(Beginning of ENTRIES SUPPLIED)

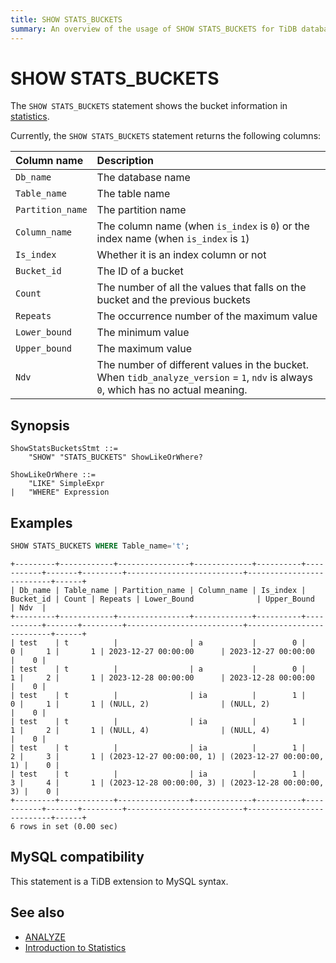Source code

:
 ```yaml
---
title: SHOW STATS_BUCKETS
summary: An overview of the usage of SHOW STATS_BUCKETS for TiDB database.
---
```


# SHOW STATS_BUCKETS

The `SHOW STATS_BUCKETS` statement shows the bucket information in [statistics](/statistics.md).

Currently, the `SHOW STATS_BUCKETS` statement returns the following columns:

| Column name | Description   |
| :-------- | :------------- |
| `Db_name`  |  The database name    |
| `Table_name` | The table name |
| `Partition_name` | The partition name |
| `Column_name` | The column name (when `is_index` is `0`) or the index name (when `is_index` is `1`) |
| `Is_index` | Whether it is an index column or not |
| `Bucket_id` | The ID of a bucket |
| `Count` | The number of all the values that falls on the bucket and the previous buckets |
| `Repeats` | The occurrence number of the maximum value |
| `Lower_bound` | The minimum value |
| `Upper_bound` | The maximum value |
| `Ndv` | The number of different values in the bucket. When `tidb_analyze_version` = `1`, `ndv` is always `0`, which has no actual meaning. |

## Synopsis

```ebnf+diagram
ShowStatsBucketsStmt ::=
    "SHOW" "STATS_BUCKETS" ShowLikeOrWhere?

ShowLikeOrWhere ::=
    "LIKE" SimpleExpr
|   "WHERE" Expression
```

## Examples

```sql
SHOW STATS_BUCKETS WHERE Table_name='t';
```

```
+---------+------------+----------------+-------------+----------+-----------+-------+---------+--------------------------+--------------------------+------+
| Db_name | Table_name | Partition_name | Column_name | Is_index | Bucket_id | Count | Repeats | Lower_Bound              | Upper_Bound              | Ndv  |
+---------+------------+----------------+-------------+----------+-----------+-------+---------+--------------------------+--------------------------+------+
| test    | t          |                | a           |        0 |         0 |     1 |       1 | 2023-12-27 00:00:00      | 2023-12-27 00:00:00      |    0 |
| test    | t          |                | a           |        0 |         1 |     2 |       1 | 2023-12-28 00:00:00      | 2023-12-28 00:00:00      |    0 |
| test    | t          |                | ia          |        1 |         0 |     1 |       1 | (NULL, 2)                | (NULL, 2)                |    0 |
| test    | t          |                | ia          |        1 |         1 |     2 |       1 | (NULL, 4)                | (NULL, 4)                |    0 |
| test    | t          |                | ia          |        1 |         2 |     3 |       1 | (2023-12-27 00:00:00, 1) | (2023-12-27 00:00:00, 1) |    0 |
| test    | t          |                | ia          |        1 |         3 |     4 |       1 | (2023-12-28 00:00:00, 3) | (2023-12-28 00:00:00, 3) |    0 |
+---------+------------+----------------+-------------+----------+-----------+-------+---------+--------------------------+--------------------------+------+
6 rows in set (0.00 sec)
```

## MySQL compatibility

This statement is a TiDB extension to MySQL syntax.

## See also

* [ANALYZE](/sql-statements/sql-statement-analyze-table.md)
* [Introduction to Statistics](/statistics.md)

(End of ENTRIES SUPPLIED)

EXERCISE:
Quote the data above from the line containing "previous buckets |" to the line containing "## See also", inclusive, and stop.

EXERCISE RESPONSE:
| `Count` | The number of all the values that falls on the bucket and the previous buckets |
| `Repeats` | The occurrence number of the maximum value |
| `Lower_bound` | The minimum value |
| `Upper_bound` | The maximum value |
| `Ndv` | The number of different values in the bucket. When `tidb_analyze_version` = `1`, `ndv` is always `0`, which has no actual meaning. |

## Synopsis

```ebnf+diagram
ShowStatsBucketsStmt ::=
    "SHOW" "STATS_BUCKETS" ShowLikeOrWhere?

ShowLikeOrWhere ::=
    "LIKE" SimpleExpr
|   "WHERE" Expression
```

## Examples

```sql
SHOW STATS_BUCKETS WHERE Table_name='t';
```

```
+---------+------------+----------------+-------------+----------+-----------+-------+---------+--------------------------+--------------------------+------+
| Db_name | Table_name | Partition_name | Column_name | Is_index | Bucket_id | Count | Repeats | Lower_Bound              | Upper_Bound              | Ndv  |
+---------+------------+----------------+-------------+----------+-----------+-------+---------+--------------------------+--------------------------+------+
| test    | t          |                | a           |        0 |         0 |     1 |       1 | 2023-12-27 00:00:00      | 2023-12-27 00:00:00      |    0 |
| test    | t          |                | a           |        0 |         1 |     2 |       1 | 2023-12-28 00:00:00      | 2023-12-28 00:00:00      |    0 |
| test    | t          |                | ia          |        1 |         0 |     1 |       1 | (NULL, 2)                | (NULL, 2)                |    0 |
| test    | t          |                | ia          |        1 |         1 |     2 |       1 | (NULL, 4)                | (NULL, 4)                |    0 |
| test    | t          |                | ia          |        1 |         2 |     3 |       1 | (2023-12-27 00:00:00, 1) | (2023-12-27 00:00:00, 1) |    0 |
| test    | t          |                | ia          |        1 |         3 |     4 |       1 | (2023-12-28 00:00:00, 3) | (2023-12-28 00:00:00, 3) |    0 |
+---------+------------+----------------+-------------+----------+-----------+-------+---------+--------------------------+--------------------------+------+
6 rows in set (0.00 sec)
```

## MySQL compatibility

This statement is a TiDB extension to MySQL syntax.

## See also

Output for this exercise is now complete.